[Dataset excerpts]
########################################
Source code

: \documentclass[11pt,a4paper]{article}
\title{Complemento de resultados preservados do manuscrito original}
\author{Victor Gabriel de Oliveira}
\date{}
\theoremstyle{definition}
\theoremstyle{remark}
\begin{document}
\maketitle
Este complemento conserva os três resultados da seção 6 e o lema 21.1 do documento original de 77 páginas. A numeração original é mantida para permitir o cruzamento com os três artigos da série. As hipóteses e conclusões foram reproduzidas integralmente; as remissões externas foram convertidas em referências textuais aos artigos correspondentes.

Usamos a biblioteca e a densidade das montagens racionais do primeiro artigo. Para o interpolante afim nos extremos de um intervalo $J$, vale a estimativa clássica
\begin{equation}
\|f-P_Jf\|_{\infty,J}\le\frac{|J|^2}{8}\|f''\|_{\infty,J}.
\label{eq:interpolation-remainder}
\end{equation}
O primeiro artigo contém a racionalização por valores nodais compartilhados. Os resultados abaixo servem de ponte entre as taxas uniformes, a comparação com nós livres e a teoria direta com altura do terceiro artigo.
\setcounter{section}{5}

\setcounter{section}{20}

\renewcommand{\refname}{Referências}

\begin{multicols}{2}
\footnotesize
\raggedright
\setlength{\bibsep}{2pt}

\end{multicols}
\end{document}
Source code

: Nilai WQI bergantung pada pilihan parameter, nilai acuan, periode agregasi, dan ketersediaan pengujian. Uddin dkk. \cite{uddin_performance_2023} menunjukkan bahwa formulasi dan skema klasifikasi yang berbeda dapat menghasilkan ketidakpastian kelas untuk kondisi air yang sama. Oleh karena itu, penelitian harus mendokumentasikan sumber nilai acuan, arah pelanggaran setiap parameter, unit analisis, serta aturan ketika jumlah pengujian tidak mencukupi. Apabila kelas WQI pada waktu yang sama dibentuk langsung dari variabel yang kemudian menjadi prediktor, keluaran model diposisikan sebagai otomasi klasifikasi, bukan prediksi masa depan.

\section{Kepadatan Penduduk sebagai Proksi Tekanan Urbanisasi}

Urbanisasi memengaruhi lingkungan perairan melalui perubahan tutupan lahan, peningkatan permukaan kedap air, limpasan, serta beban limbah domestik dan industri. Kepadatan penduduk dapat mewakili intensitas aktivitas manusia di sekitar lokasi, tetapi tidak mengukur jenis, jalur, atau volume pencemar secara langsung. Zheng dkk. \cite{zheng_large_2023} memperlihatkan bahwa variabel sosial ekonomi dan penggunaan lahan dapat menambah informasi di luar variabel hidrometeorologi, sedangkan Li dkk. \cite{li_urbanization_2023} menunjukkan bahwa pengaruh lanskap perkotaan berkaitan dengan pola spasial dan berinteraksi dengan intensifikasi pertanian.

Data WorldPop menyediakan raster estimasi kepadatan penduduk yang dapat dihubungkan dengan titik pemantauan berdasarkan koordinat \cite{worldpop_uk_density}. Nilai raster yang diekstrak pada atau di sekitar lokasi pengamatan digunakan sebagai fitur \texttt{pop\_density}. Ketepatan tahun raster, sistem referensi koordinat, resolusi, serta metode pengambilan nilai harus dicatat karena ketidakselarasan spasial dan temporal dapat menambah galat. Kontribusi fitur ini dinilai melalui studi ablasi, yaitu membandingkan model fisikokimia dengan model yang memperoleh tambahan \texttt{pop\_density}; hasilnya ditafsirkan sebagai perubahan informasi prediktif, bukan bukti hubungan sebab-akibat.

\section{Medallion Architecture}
########################################
Please retype all of the data above exactly as written.

### [Solution for this task]
Source code

: \documentclass[11pt,a4paper]{article}
\title{Complemento de resultados preservados do manuscrito original}
\author{Victor Gabriel de Oliveira}
\date{}
\theoremstyle{definition}
\theoremstyle{remark}
\begin{document}
\maketitle
Este complemento conserva os três resultados da seção 6 e o lema 21.1 do documento original de 77 páginas. A numeração original é mantida para permitir o cruzamento com os três artigos da série. As hipóteses e conclusões foram reproduzidas integralmente; as remissões externas foram convertidas em referências textuais aos artigos correspondentes.

Usamos a biblioteca e a densidade das montagens racionais do primeiro artigo. Para o interpolante afim nos extremos de um intervalo $J$, vale a estimativa clássica
\begin{equation}
\|f-P_Jf\|_{\infty,J}\le\frac{|J|^2}{8}\|f''\|_{\infty,J}.
\label{eq:interpolation-remainder}
\end{equation}
O primeiro artigo contém a racionalização por valores nodais compartilhados. Os resultados abaixo servem de ponte entre as taxas uniformes, a comparação com nós livres e a teoria direta com altura do terceiro artigo.
\setcounter{section}{5}

\setcounter{section}{20}

\renewcommand{\refname}{Referências}

\begin{multicols}{2}
\footnotesize
\raggedright
\setlength{\bibsep}{2pt}

\end{multicols}
\end{document}
Source code

: Nilai WQI bergantung pada pilihan parameter, nilai acuan, periode agregasi, dan ketersediaan pengujian. Uddin dkk. \cite{uddin_performance_2023} menunjukkan bahwa formulasi dan skema klasifikasi yang berbeda dapat menghasilkan ketidakpastian kelas untuk kondisi air yang sama. Oleh karena itu, penelitian harus mendokumentasikan sumber nilai acuan, arah pelanggaran setiap parameter, unit analisis, serta aturan ketika jumlah pengujian tidak mencukupi. Apabila kelas WQI pada waktu yang sama dibentuk langsung dari variabel yang kemudian menjadi prediktor, keluaran model diposisikan sebagai otomasi klasifikasi, bukan prediksi masa depan.

\section{Kepadatan Penduduk sebagai Proksi Tekanan Urbanisasi}

Urbanisasi memengaruhi lingkungan perairan melalui perubahan tutupan lahan, peningkatan permukaan kedap air, limpasan, serta beban limbah domestik dan industri. Kepadatan penduduk dapat mewakili intensitas aktivitas manusia di sekitar lokasi, tetapi tidak mengukur jenis, jalur, atau volume pencemar secara langsung. Zheng dkk. \cite{zheng_large_2023} memperlihatkan bahwa variabel sosial ekonomi dan penggunaan lahan dapat menambah informasi di luar variabel hidrometeorologi, sedangkan Li dkk. \cite{li_urbanization_2023} menunjukkan bahwa pengaruh lanskap perkotaan berkaitan dengan pola spasial dan berinteraksi dengan intensifikasi pertanian.

Data WorldPop menyediakan raster estimasi kepadatan penduduk yang dapat dihubungkan dengan titik pemantauan berdasarkan koordinat \cite{worldpop_uk_density}. Nilai raster yang diekstrak pada atau di sekitar lokasi pengamatan digunakan sebagai fitur \texttt{pop\_density}. Ketepatan tahun raster, sistem referensi koordinat, resolusi, serta metode pengambilan nilai harus dicatat karena ketidakselarasan spasial dan temporal dapat menambah galat. Kontribusi fitur ini dinilai melalui studi ablasi, yaitu membandingkan model fisikokimia dengan model yang memperoleh tambahan \texttt{pop\_density}; hasilnya ditafsirkan sebagai perubahan informasi prediktif, bukan bukti hubungan sebab-akibat.

\section{Medallion Architecture}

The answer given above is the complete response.